%%
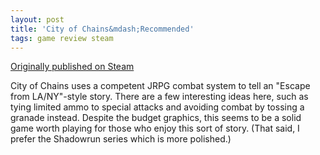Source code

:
 ```yaml
---
layout: post
title: 'City of Chains&mdash;Recommended'
tags: game review steam
---
```


[Originally published on Steam](https://steamcommunity.com/id/jlericson/recommended/412170/)


 City of Chains uses a competent JRPG combat system to tell an "Escape from LA/NY"-style story. There are a few interesting ideas here, such as tying limited ammo to special attacks and avoiding combat by tossing a granade instead. Despite the budget graphics, this seems to be a solid game worth playing for those who enjoy this sort of story. (That said, I prefer the Shadowrun series which is more polished.)
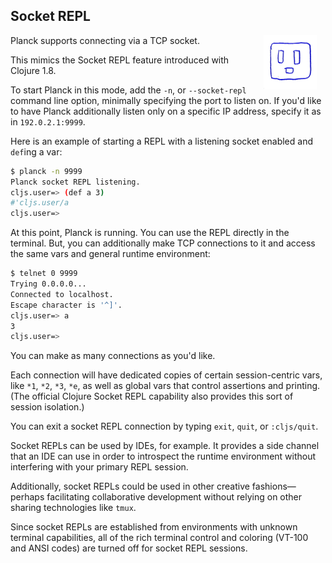 ## Socket REPL

<img width="85" align="right" style="margin: 0ex 1em" src="img/socket-repl.jpg">
Planck supports connecting via a TCP socket.

This mimics the Socket REPL feature introduced with Clojure 1.8.

To start Planck in this mode, add the `-n`, or `-​-​socket-repl` command line option, minimally specifying the port to listen on. If you'd like to have Planck additionally listen only on a specific IP address, specify it as in `192.0.2.1:9999`.

Here is an example of starting a REPL with a listening socket enabled and `def`ing a var:

```sh
$ planck -n 9999
Planck socket REPL listening.
cljs.user=> (def a 3)
#'cljs.user/a
cljs.user=> 
```

At this point, Planck is running. You can use the REPL directly in the terminal. But, you can additionally make TCP connections to it and access the same vars and general runtime environment:

```sh
$ telnet 0 9999
Trying 0.0.0.0...
Connected to localhost.
Escape character is '^]'.
cljs.user=> a
3
cljs.user=> 
```

You can make as many connections as you'd like.

Each connection will have dedicated copies of certain session-centric vars, like `*1`, `*2`, `*3`, `*e`, as well as global vars that control assertions and printing. (The official Clojure Socket REPL capability also provides this sort of session isolation.)

You can exit a socket REPL connection by typing `exit`, `quit`, or `:cljs/quit`.

Socket REPLs can be used by IDEs, for example. It provides a side channel that an IDE can use in order to introspect the runtime environment without interfering with your primary REPL session.

Additionally, socket REPLs could be used in other creative fashions—perhaps facilitating collaborative development without relying on other sharing technologies like `tmux`.

Since socket REPLs are established from environments with unknown terminal capabilities, all of the rich terminal control and coloring (VT-100 and ANSI codes) are turned off for socket REPL sessions.
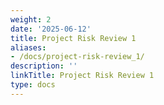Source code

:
 ```yaml
---
weight: 2
date: '2025-06-12'
title: Project Risk Review 1
aliases:
- /docs/project-risk-review_1/
description: ''
linkTitle: Project Risk Review 1
type: docs
---
```


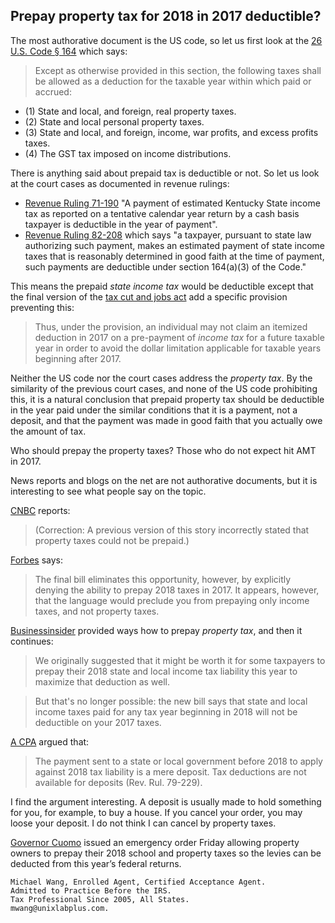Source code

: ## Prepay property tax for 2018 in 2017 deductible?

The most authorative document is the US code, so let us first look at the [26 U.S. Code § 164](https://www.law.cornell.edu/uscode/text/26/164) which says:

>Except as otherwise provided in this section, the following taxes shall be allowed as a deduction for the taxable year within which paid or accrued:
>
* (1) State and local, and foreign, real property taxes. 
* (2) State and local personal property taxes.
* (3) State and local, and foreign, income, war profits, and excess profits taxes. 
* (4) The GST tax imposed on income distributions.

There is anything said about prepaid tax is deductible or not. So let us look at the court cases as documented in revenue rulings:

* [Revenue Ruling 71-190](http://www.legalbitstream.com/scripts/isyswebext.dll?op=get&uri=/isysquery/irl3310/4/doc) "A payment of estimated Kentucky State income tax as reported on a tentative calendar year return by a cash basis taxpayer is deductible in the year of payment".
* [Revenue Ruling 82-208](http://www.legalbitstream.com/scripts/isyswebext.dll?op=get&uri=/isysquery/irl3336/1/doc) which says "a taxpayer, pursuant to state law authorizing such payment, makes an estimated payment of state income taxes that is reasonably determined in good faith at the time of payment, such payments are deductible under section 164(a)(3) of the Code."

This means the prepaid _state income tax_ would be deductible except that the final version of the [tax cut and jobs act](http://docs.house.gov/billsthisweek/20171218/CRPT-115HRPT-466.pdf) add a specific provision preventing this:

>Thus, under the provision, an individual may not claim an itemized deduction in 2017 on a pre-payment of _income tax_ for a future taxable year in order to avoid the dollar limitation applicable for taxable years beginning after 2017.

Neither the US code nor the court cases address the _property tax_. By the similarity of the previous court cases, and none of the US code prohibiting this, it is a natural conclusion that prepaid property tax should be deductible in the year paid under the similar conditions that it is a payment, not a deposit, and that the payment was made in good faith that you actually owe the amount of tax. 

Who should prepay the property taxes? Those who do not expect hit AMT in 2017.

News reports and blogs on the net are not authorative documents, but it is interesting to see what people say on the topic.

[CNBC](https://www.cnbc.com/2017/12/18/prepaying-2018-state-income-taxes-is-blocked-in-gop-bill.html) reports:

>(Correction: A previous version of this story incorrectly stated that property taxes could not be prepaid.)

[Forbes](https://www.forbes.com/sites/anthonynitti/2017/12/16/the-tax-bill-is-finalized-whos-happy-and-whos-not/#760ccce12288_) says:

>The final bill eliminates this opportunity, however, by explicitly denying the ability to prepay 2018 taxes in 2017. It appears, however, that the language would preclude you from prepaying only income taxes, and not property taxes.

[Businessinsider](http://www.businessinsider.com/prepay-property-taxes-before-trump-tax-plan-passes-2017-12) provided ways how to prepay _property tax_, and then it continues:

>We originally suggested that it might be worth it for some taxpayers to prepay their 2018 state and local income tax liability this year to maximize that deduction as well.

>But that's no longer possible: the new bill says that state and local income taxes paid for any tax year beginning in 2018 will not be deductible on your 2017 taxes.

[A CPA](https://www.journalofaccountancy.com/news/2017/dec/tax-deduction-for-prepaying-anticipated-state-income-tax-201718054.html) argued that:

>The payment sent to a state or local government before 2018 to apply against 2018 tax liability is a mere deposit. Tax deductions are not available for deposits (Rev. Rul. 79-229).

I find the argument interesting. A deposit is usually made to hold something for you, for example, to buy a house. If you cancel your order, you may loose your deposit. I do not think I can cancel by property taxes. 

[Governor Cuomo](https://nypost.com/2017/12/22/cuomo-signs-order-to-help-new-york-property-owners-with-new-tax-bill/) issued an emergency order Friday allowing property owners to prepay their 2018 school and property taxes so the levies can be deducted from this year’s federal returns.

```
Michael Wang, Enrolled Agent, Certified Acceptance Agent.
Admitted to Practice Before the IRS.
Tax Professional Since 2005, All States.
mwang@unixlabplus.com.
```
%%
* TASK ITEM
The data must be printed exactly, image-free.

* TASK OUTPUT
Source code

:
 ```yaml
---
layout: post
title: 'City of Chains&mdash;Recommended'
tags: game review steam
---
```


[Originally published on Steam](https://steamcommunity.com/id/jlericson/recommended/412170/)


 City of Chains uses a competent JRPG combat system to tell an "Escape from LA/NY"-style story. There are a few interesting ideas here, such as tying limited ammo to special attacks and avoiding combat by tossing a granade instead. Despite the budget graphics, this seems to be a solid game worth playing for those who enjoy this sort of story. (That said, I prefer the Shadowrun series which is more polished.)
 ## Socket REPL

<img width="85" align="right" style="margin: 0ex 1em" src="img/socket-repl.jpg">
Planck supports connecting via a TCP socket.

This mimics the Socket REPL feature introduced with Clojure 1.8.

To start Planck in this mode, add the `-n`, or `-​-​socket-repl` command line option, minimally specifying the port to listen on. If you'd like to have Planck additionally listen only on a specific IP address, specify it as in `192.0.2.1:9999`.

Here is an example of starting a REPL with a listening socket enabled and `def`ing a var:

```sh
$ planck -n 9999
Planck socket REPL listening.
cljs.user=> (def a 3)
#'cljs.user/a
cljs.user=> 
```

At this point, Planck is running. You can use the REPL directly in the terminal. But, you can additionally make TCP connections to it and access the same vars and general runtime environment:

```sh
$ telnet 0 9999
Trying 0.0.0.0...
Connected to localhost.
Escape character is '^]'.
cljs.user=> a
3
cljs.user=> 
```

You can make as many connections as you'd like.

Each connection will have dedicated copies of certain session-centric vars, like `*1`, `*2`, `*3`, `*e`, as well as global vars that control assertions and printing. (The official Clojure Socket REPL capability also provides this sort of session isolation.)

You can exit a socket REPL connection by typing `exit`, `quit`, or `:cljs/quit`.

Socket REPLs can be used by IDEs, for example. It provides a side channel that an IDE can use in order to introspect the runtime environment without interfering with your primary REPL session.

Additionally, socket REPLs could be used in other creative fashions—perhaps facilitating collaborative development without relying on other sharing technologies like `tmux`.

Since socket REPLs are established from environments with unknown terminal capabilities, all of the rich terminal control and coloring (VT-100 and ANSI codes) are turned off for socket REPL sessions.
Source code

:
 ```yaml
---
weight: 2
date: '2025-06-12'
title: Project Risk Review 1
aliases:
- /docs/project-risk-review_1/
description: ''
linkTitle: Project Risk Review 1
type: docs
---
```


Source code

: ## Prepay property tax for 2018 in 2017 deductible?

The most authorative document is the US code, so let us first look at the [26 U.S. Code § 164](https://www.law.cornell.edu/uscode/text/26/164) which says:

>Except as otherwise provided in this section, the following taxes shall be allowed as a deduction for the taxable year within which paid or accrued:
>
* (1) State and local, and foreign, real property taxes. 
* (2) State and local personal property taxes.
* (3) State and local, and foreign, income, war profits, and excess profits taxes. 
* (4) The GST tax imposed on income distributions.

There is anything said about prepaid tax is deductible or not. So let us look at the court cases as documented in revenue rulings:

* [Revenue Ruling 71-190](http://www.legalbitstream.com/scripts/isyswebext.dll?op=get&uri=/isysquery/irl3310/4/doc) "A payment of estimated Kentucky State income tax as reported on a tentative calendar year return by a cash basis taxpayer is deductible in the year of payment".
* [Revenue Ruling 82-208](http://www.legalbitstream.com/scripts/isyswebext.dll?op=get&uri=/isysquery/irl3336/1/doc) which says "a taxpayer, pursuant to state law authorizing such payment, makes an estimated payment of state income taxes that is reasonably determined in good faith at the time of payment, such payments are deductible under section 164(a)(3) of the Code."

This means the prepaid _state income tax_ would be deductible except that the final version of the [tax cut and jobs act](http://docs.house.gov/billsthisweek/20171218/CRPT-115HRPT-466.pdf) add a specific provision preventing this:

>Thus, under the provision, an individual may not claim an itemized deduction in 2017 on a pre-payment of _income tax_ for a future taxable year in order to avoid the dollar limitation applicable for taxable years beginning after 2017.

Neither the US code nor the court cases address the _property tax_. By the similarity of the previous court cases, and none of the US code prohibiting this, it is a natural conclusion that prepaid property tax should be deductible in the year paid under the similar conditions that it is a payment, not a deposit, and that the payment was made in good faith that you actually owe the amount of tax. 

Who should prepay the property taxes? Those who do not expect hit AMT in 2017.

News reports and blogs on the net are not authorative documents, but it is interesting to see what people say on the topic.

[CNBC](https://www.cnbc.com/2017/12/18/prepaying-2018-state-income-taxes-is-blocked-in-gop-bill.html) reports:

>(Correction: A previous version of this story incorrectly stated that property taxes could not be prepaid.)

[Forbes](https://www.forbes.com/sites/anthonynitti/2017/12/16/the-tax-bill-is-finalized-whos-happy-and-whos-not/#760ccce12288_) says:

>The final bill eliminates this opportunity, however, by explicitly denying the ability to prepay 2018 taxes in 2017. It appears, however, that the language would preclude you from prepaying only income taxes, and not property taxes.

[Businessinsider](http://www.businessinsider.com/prepay-property-taxes-before-trump-tax-plan-passes-2017-12) provided ways how to prepay _property tax_, and then it continues:

>We originally suggested that it might be worth it for some taxpayers to prepay their 2018 state and local income tax liability this year to maximize that deduction as well.

>But that's no longer possible: the new bill says that state and local income taxes paid for any tax year beginning in 2018 will not be deductible on your 2017 taxes.

[A CPA](https://www.journalofaccountancy.com/news/2017/dec/tax-deduction-for-prepaying-anticipated-state-income-tax-201718054.html) argued that:

>The payment sent to a state or local government before 2018 to apply against 2018 tax liability is a mere deposit. Tax deductions are not available for deposits (Rev. Rul. 79-229).

I find the argument interesting. A deposit is usually made to hold something for you, for example, to buy a house. If you cancel your order, you may loose your deposit. I do not think I can cancel by property taxes. 

[Governor Cuomo](https://nypost.com/2017/12/22/cuomo-signs-order-to-help-new-york-property-owners-with-new-tax-bill/) issued an emergency order Friday allowing property owners to prepay their 2018 school and property taxes so the levies can be deducted from this year’s federal returns.

```
Michael Wang, Enrolled Agent, Certified Acceptance Agent.
Admitted to Practice Before the IRS.
Tax Professional Since 2005, All States.
mwang@unixlabplus.com.
```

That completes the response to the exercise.